BEGIN RECORDS TO PROCESS

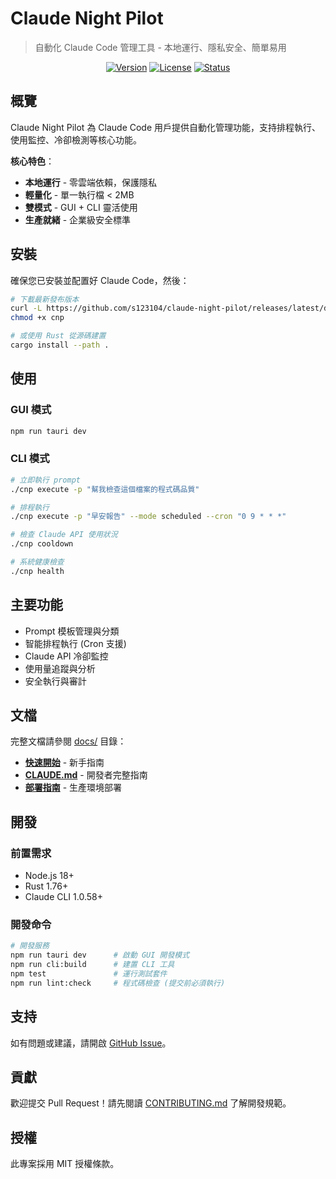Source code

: # Claude Night Pilot

> 自動化 Claude Code 管理工具 - 本地運行、隱私安全、簡單易用

<p align="center">
  <a href="#installation"><img alt="Version" src="https://img.shields.io/badge/version-0.1.0-blue.svg" /></a>
  <a href="LICENSE"><img alt="License" src="https://img.shields.io/badge/license-MIT-green.svg" /></a>
  <a href="#"><img alt="Status" src="https://img.shields.io/badge/status-production%20ready-brightgreen.svg" /></a>
</p>

## 概覽

Claude Night Pilot 為 Claude Code 用戶提供自動化管理功能，支持排程執行、使用監控、冷卻檢測等核心功能。

**核心特色**：
- **本地運行** - 零雲端依賴，保護隱私
- **輕量化** - 單一執行檔 < 2MB  
- **雙模式** - GUI + CLI 靈活使用
- **生產就緒** - 企業級安全標準

## 安裝

確保您已安裝並配置好 Claude Code，然後：

```bash
# 下載最新發布版本
curl -L https://github.com/s123104/claude-night-pilot/releases/latest/download/cnp-unified -o cnp
chmod +x cnp

# 或使用 Rust 從源碼建置
cargo install --path .
```

## 使用

### GUI 模式
```bash
npm run tauri dev
```

### CLI 模式
```bash
# 立即執行 prompt
./cnp execute -p "幫我檢查這個檔案的程式碼品質"

# 排程執行
./cnp execute -p "早安報告" --mode scheduled --cron "0 9 * * *"

# 檢查 Claude API 使用狀況
./cnp cooldown

# 系統健康檢查  
./cnp health
```

## 主要功能

- Prompt 模板管理與分類
- 智能排程執行 (Cron 支援)
- Claude API 冷卻監控
- 使用量追蹤與分析
- 安全執行與審計

## 文檔

完整文檔請參閱 [docs/](docs/) 目錄：

- **[快速開始](docs/user-guide/quick-start.md)** - 新手指南
- **[CLAUDE.md](CLAUDE.md)** - 開發者完整指南
- **[部署指南](docs/user-guide/DEPLOYMENT_GUIDE.md)** - 生產環境部署

## 開發

### 前置需求
- Node.js 18+
- Rust 1.76+
- Claude CLI 1.0.58+

### 開發命令
```bash
# 開發服務
npm run tauri dev      # 啟動 GUI 開發模式
npm run cli:build      # 建置 CLI 工具
npm test               # 運行測試套件
npm run lint:check     # 程式碼檢查 (提交前必須執行)
```

## 支持

如有問題或建議，請開啟 [GitHub Issue](https://github.com/s123104/claude-night-pilot/issues)。

## 貢獻

歡迎提交 Pull Request！請先閱讀 [CONTRIBUTING.md](CONTRIBUTING.md) 了解開發規範。

## 授權

此專案採用 MIT 授權條款。
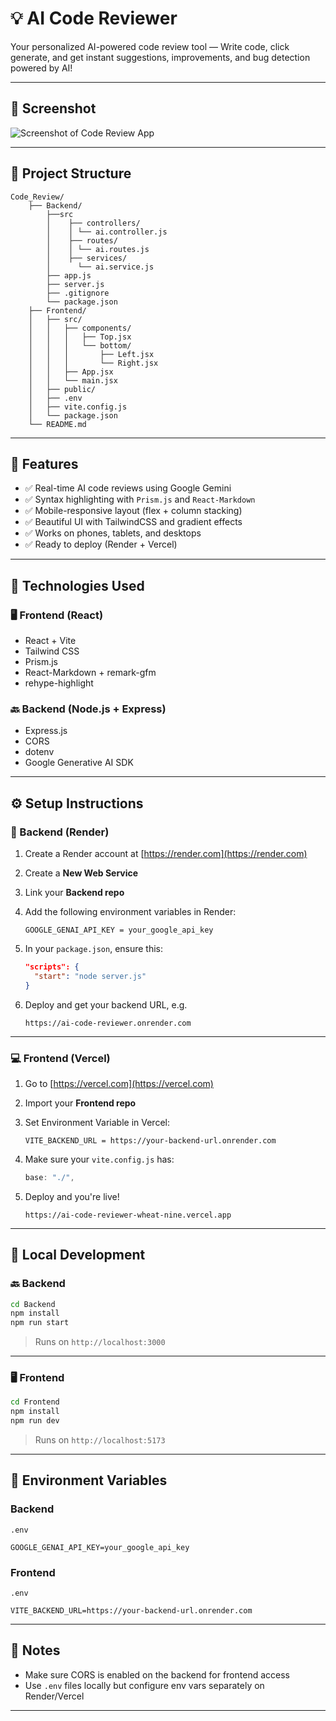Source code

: # 💡 AI Code Reviewer

Your personalized AI-powered code review tool — Write code, click generate, and get instant suggestions, improvements, and bug detection powered by AI!

---

## 📸 Screenshot

![Screenshot of Code Review App](./src/assets/screenshots/app-preview.png)

---

## 📁 Project Structure

```
Code_Review/
    ├── Backend/
        ├──src
        │    ├── controllers/
        │    │ └── ai.controller.js 
        │    ├── routes/
        │    │ └── ai.routes.js 
        │    ├── services/
        │      └── ai.service.js 
        ├── app.js 
        ├── server.js 
        ├── .gitignore
        └── package.json
    ├── Frontend/
    │   ├── src/
    │   │   ├── components/
    │   │   │   ├── Top.jsx
    │   │   │   └── bottom/
    │   │   │       ├── Left.jsx
    │   │   │       └── Right.jsx
    │   │   ├── App.jsx
    │   │   └── main.jsx
    │   ├── public/
    │   ├── .env
    │   ├── vite.config.js
    │   └── package.json
    └── README.md
```

---

## 🚀 Features

- ✅ Real-time AI code reviews using Google Gemini
- ✅ Syntax highlighting with `Prism.js` and `React-Markdown`
- ✅ Mobile-responsive layout (flex + column stacking)
- ✅ Beautiful UI with TailwindCSS and gradient effects
- ✅ Works on phones, tablets, and desktops
- ✅ Ready to deploy (Render + Vercel)

---

## 🧠 Technologies Used

### 🖥️ Frontend (React)
- React + Vite
- Tailwind CSS
- Prism.js
- React-Markdown + remark-gfm
- rehype-highlight

### 🔙 Backend (Node.js + Express)
- Express.js
- CORS
- dotenv
- Google Generative AI SDK

---

## ⚙️ Setup Instructions

### 🔧 Backend (Render)

1. Create a Render account at [https://render.com](https://render.com)
2. Create a **New Web Service**
3. Link your **Backend repo**
4. Add the following environment variables in Render:

   ```
   GOOGLE_GENAI_API_KEY = your_google_api_key
   ```

5. In your `package.json`, ensure this:

   ```json
   "scripts": {
     "start": "node server.js"
   }
   ```

6. Deploy and get your backend URL, e.g.  
   ```
   https://ai-code-reviewer.onrender.com
   ```

---

### 💻 Frontend (Vercel)

1. Go to [https://vercel.com](https://vercel.com)
2. Import your **Frontend repo**
3. Set Environment Variable in Vercel:

   ```
   VITE_BACKEND_URL = https://your-backend-url.onrender.com
   ```

4. Make sure your `vite.config.js` has:

   ```js
   base: "./",
   ```

5. Deploy and you're live!
    ```
    https://ai-code-reviewer-wheat-nine.vercel.app
    ```

---

## 🧪 Local Development

### 🔙 Backend

```bash
cd Backend
npm install
npm run start
```

> Runs on `http://localhost:3000`

---

### 🖥️ Frontend

```bash
cd Frontend
npm install
npm run dev
```

> Runs on `http://localhost:5173`

---

## 🔐 Environment Variables

### Backend

`.env`
```env
GOOGLE_GENAI_API_KEY=your_google_api_key
```

### Frontend

`.env`
```env
VITE_BACKEND_URL=https://your-backend-url.onrender.com
```

---

## 📌 Notes

- Make sure CORS is enabled on the backend for frontend access
- Use `.env` files locally but configure env vars separately on Render/Vercel

---
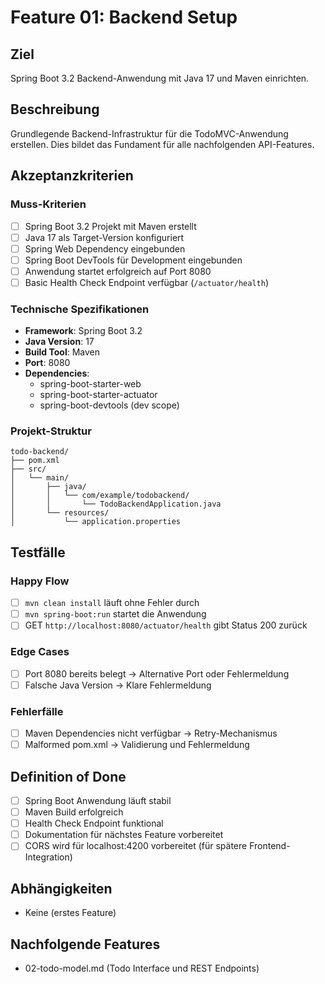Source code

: # Feature 01: Backend Setup

## Ziel
Spring Boot 3.2 Backend-Anwendung mit Java 17 und Maven einrichten.

## Beschreibung
Grundlegende Backend-Infrastruktur für die TodoMVC-Anwendung erstellen. Dies bildet das Fundament für alle nachfolgenden API-Features.

## Akzeptanzkriterien

### Muss-Kriterien
- [ ] Spring Boot 3.2 Projekt mit Maven erstellt
- [ ] Java 17 als Target-Version konfiguriert
- [ ] Spring Web Dependency eingebunden
- [ ] Spring Boot DevTools für Development eingebunden
- [ ] Anwendung startet erfolgreich auf Port 8080
- [ ] Basic Health Check Endpoint verfügbar (`/actuator/health`)

### Technische Spezifikationen
- **Framework**: Spring Boot 3.2
- **Java Version**: 17
- **Build Tool**: Maven
- **Port**: 8080
- **Dependencies**:
  - spring-boot-starter-web
  - spring-boot-starter-actuator
  - spring-boot-devtools (dev scope)

### Projekt-Struktur
```
todo-backend/
├── pom.xml
├── src/
│   └── main/
│       ├── java/
│       │   └── com/example/todobackend/
│       │       └── TodoBackendApplication.java
│       └── resources/
│           └── application.properties
```

## Testfälle

### Happy Flow
- [ ] `mvn clean install` läuft ohne Fehler durch
- [ ] `mvn spring-boot:run` startet die Anwendung
- [ ] GET `http://localhost:8080/actuator/health` gibt Status 200 zurück

### Edge Cases
- [ ] Port 8080 bereits belegt → Alternative Port oder Fehlermeldung
- [ ] Falsche Java Version → Klare Fehlermeldung

### Fehlerfälle
- [ ] Maven Dependencies nicht verfügbar → Retry-Mechanismus
- [ ] Malformed pom.xml → Validierung und Fehlermeldung

## Definition of Done
- [ ] Spring Boot Anwendung läuft stabil
- [ ] Maven Build erfolgreich
- [ ] Health Check Endpoint funktional
- [ ] Dokumentation für nächstes Feature vorbereitet
- [ ] CORS wird für localhost:4200 vorbereitet (für spätere Frontend-Integration)

## Abhängigkeiten
- Keine (erstes Feature)

## Nachfolgende Features
- 02-todo-model.md (Todo Interface und REST Endpoints)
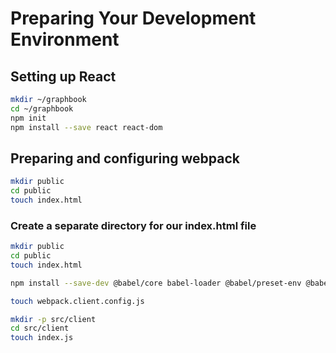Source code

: 
# Preparing Your Development Environment

## Setting up React

```sh
mkdir ~/graphbook
cd ~/graphbook
npm init
npm install --save react react-dom
```

## Preparing and configuring webpack

```sh
mkdir public
cd public
touch index.html
```

### Create a separate directory for our index.html file

```sh
mkdir public
cd public
touch index.html
```

```sh
npm install --save-dev @babel/core babel-loader @babel/preset-env @babel/preset-react clean-webpack-plugin css-loader file-loader html-webpack-plugin style-loader url-loader webpack webpack-cli webpack-dev-server
```

```sh
touch webpack.client.config.js
```

```sh
mkdir -p src/client
cd src/client
touch index.js
```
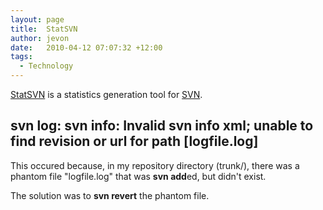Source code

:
 ```yaml
---
layout: page
title:  StatSVN
author: jevon
date:   2010-04-12 07:07:32 +12:00
tags:
  - Technology
---
```


[StatSVN](statsvn.md) is a statistics generation tool for [SVN](svn.md).

## svn log: svn info: Invalid svn info xml; unable to find revision or url for path [logfile.log]
This occured because, in my repository directory (trunk/), there was a phantom file "logfile.log" that was **svn add**ed, but didn't exist.

The solution was to **svn revert** the phantom file.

END RECORDS TO PROCESS

TASK =
Each line with the string "docs" counts once; report how many such lines the material has, as a bare number.

YOUR RESPONSE =
3